Further refinement of MCI scores would require more thorough validation of metadata, making maximum use of mappings between minimal information requirements, recommended terminologies and any formats used. New efforts emerging from the community are laying the basis for such a multi-dimensional validation process: Data standardization efforts such as the ISA Commons [
16] offer common metadata tracking frameworks that can better underpin and facilitate the development of improved validation methods.
Where databases such as PRIDE [
17] allow free use of controlled vocabularies to extend records (
i.e.,
user-defined fields), the list of identifiable fields may appear disproportionately large (each term used becomes a field, making for a
very sparse matrix). MCI requires adaptation for use in such data structures, but even in basic form can be useful in defining whether one or more core (minimum) sets of metadata can be identified (subsets of the data with MCI scores well above average).
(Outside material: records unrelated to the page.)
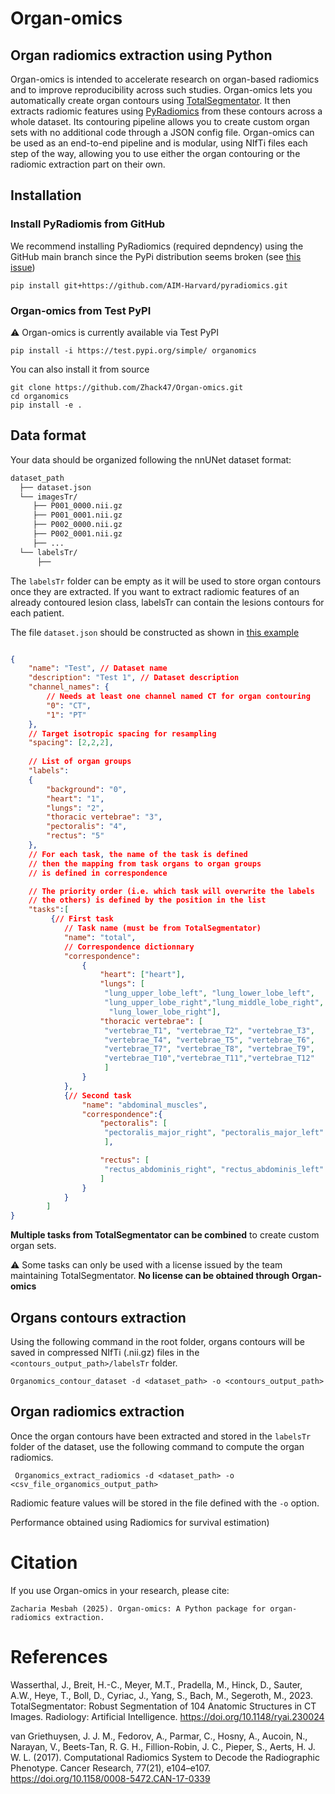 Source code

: # Organ-omics

## Organ radiomics extraction using Python
Organ-omics is intended to accelerate research on organ-based radiomics and to improve reproducibility across such studies.
Organ-omics lets you automatically create organ contours using [TotalSegmentator](https://github.com/wasserth/TotalSegmentator). It then extracts radiomic features using [PyRadiomics](https://github.com/AIM-Harvard/pyradiomics/) from these contours across a whole dataset. Its contouring pipeline allows you to create custom organ sets with no additional code through a JSON config file. Organ-omics can be used as an end-to-end pipeline and is modular, using NIfTi files each step of the way, allowing you to use either the organ contouring or the radiomic extraction part on their own.

## Installation

### Install PyRadiomis from GitHub

We recommend installing PyRadiomics (required depndency) using the GitHub main branch since the PyPi distribution seems broken (see [this issue](https://github.com/AIM-Harvard/pyradiomics/issues/900))

`pip install git+https://github.com/AIM-Harvard/pyradiomics.git`

### Organ-omics from Test PyPI

⚠️ Organ-omics is currently available via Test PyPI

`pip install -i https://test.pypi.org/simple/ organomics`

You can also install it from source

```
git clone https://github.com/Zhack47/Organ-omics.git
cd organomics
pip install -e .
```

## Data format

Your data should be organized following the nnUNet dataset format:

```bash
dataset_path
  ├── dataset.json
  └── imagesTr/
     ├── P001_0000.nii.gz
     ├── P001_0001.nii.gz
     ├── P002_0000.nii.gz
     ├── P002_0001.nii.gz
     ├── ...
  └── labelsTr/ 
      ├── 
```

The `labelsTr` folder can be empty as it will be used to store organ contours once they are extracted. If you want to extract radiomic features of an already contoured lesion class, labelsTr can contain the lesions contours for each patient.

 

The file `dataset.json` should be constructed as shown in [this example](https://raw.githubusercontent.com/Zhack47/Organ-omics/refs/heads/main/data/Dataset001_Test/dataset.json)

```json

{
    "name": "Test", // Dataset name
    "description": "Test 1", // Dataset description
    "channel_names": {
        // Needs at least one channel named CT for organ contouring
        "0": "CT", 
        "1": "PT"
    },
    // Target isotropic spacing for resampling
    "spacing": [2,2,2],
    
    // List of organ groups
    "labels":
    {
        "background": "0",
        "heart": "1",
        "lungs": "2",
        "thoracic vertebrae": "3",
        "pectoralis": "4",
        "rectus": "5"
    },
    // For each task, the name of the task is defined
    // then the mapping from task organs to organ groups
    // is defined in correspondence

    // The priority order (i.e. which task will overwrite the labels 
    // the others) is defined by the position in the list
    "tasks":[
         {// First task
            // Task name (must be from TotalSegmentator)
            "name": "total",
            // Correspondence dictionnary
            "correspondence":
                {
                    "heart": ["heart"],
                    "lungs": [
                     "lung_upper_lobe_left", "lung_lower_lobe_left",
                     "lung_upper_lobe_right","lung_middle_lobe_right",
                      "lung_lower_lobe_right"],
                    "thoracic vertebrae": [
                     "vertebrae_T1", "vertebrae_T2", "vertebrae_T3",
                     "vertebrae_T4", "vertebrae_T5", "vertebrae_T6",
                     "vertebrae_T7", "vertebrae_T8", "vertebrae_T9",
                     "vertebrae_T10","vertebrae_T11","vertebrae_T12"
                     ]
                }
            },
            {// Second task
                "name": "abdominal_muscles", 
                "correspondence":{
                    "pectoralis": [
                     "pectoralis_major_right", "pectoralis_major_left"
                     ],

                    "rectus": [
                     "rectus_abdominis_right", "rectus_abdominis_left"
                    ]
                }
            }
        ]
}

```

**Multiple tasks from TotalSegmentator can be combined** to create custom organ sets.

⚠️ Some tasks can only be used with a license issued by the team maintaining TotalSegmentator. **No license can be obtained through Organ-omics**

## Organs contours extraction

Using the following command in the root folder, organs contours will be saved in compressed NIfTi (.nii.gz) files  in the `<contours_output_path>/labelsTr` folder.

```Organomics_contour_dataset -d <dataset_path> -o <contours_output_path>```

## Organ radiomics extraction

Once the organ contours have been extracted and stored in the `labelsTr` folder of the dataset, use the following command to compute the organ radiomics.

``` Organomics_extract_radiomics -d <dataset_path> -o <csv_file_organomics_output_path>```

Radiomic feature values will be stored in the file defined with the `-o` option.



[//]: <> (## Results on the HECKTOR22 dataset)

[//]: <> (![Performance using Organ-omics for survival estimation]data/imgs/Organomics_performance.png)
[//]: <> (Performance obtained using Organ-omics for survival estimation)

[//]: <> (![Performance using Radiomics for survival estimation]data/imgs/Radiomics_performance.png)
Performance obtained using Radiomics for survival estimation)


# Citation

If you use Organ-omics in your research, please cite:

```
Zacharia Mesbah (2025). Organ-omics: A Python package for organ-radiomics extraction.
```

# References

Wasserthal, J., Breit, H.-C., Meyer, M.T., Pradella, M., Hinck, D., Sauter, A.W., Heye, T., Boll, D., Cyriac, J., Yang, S., Bach, M., Segeroth, M., 2023. TotalSegmentator: Robust Segmentation of 104 Anatomic Structures in CT Images. Radiology: Artificial Intelligence. https://doi.org/10.1148/ryai.230024

van Griethuysen, J. J. M., Fedorov, A., Parmar, C., Hosny, A., Aucoin, N., Narayan, V., Beets-Tan, R. G. H., Fillion-Robin, J. C., Pieper, S., Aerts, H. J. W. L. (2017). Computational Radiomics System to Decode the Radiographic Phenotype. Cancer Research, 77(21), e104–e107. https://doi.org/10.1158/0008-5472.CAN-17-0339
When calculating MCI scores, it is important to consider that databases may also contain markedly different subsets (for example, delineated by technique or taxon); appropriate partitioning of records before calculation would address this.
In summary, the MCI scores individual records according to the completeness of their metadata and of their component fields, providing valuable insights into the provenance, value and cost of those records. As such, it serves as an objective and quantifiable metric for metadata capture and highlights the scholarly work required to develop curated collections [
18]. We look forward to the time when other databases utilize MCI scores, as it will also serve to provide a qualitative assessment between these resources.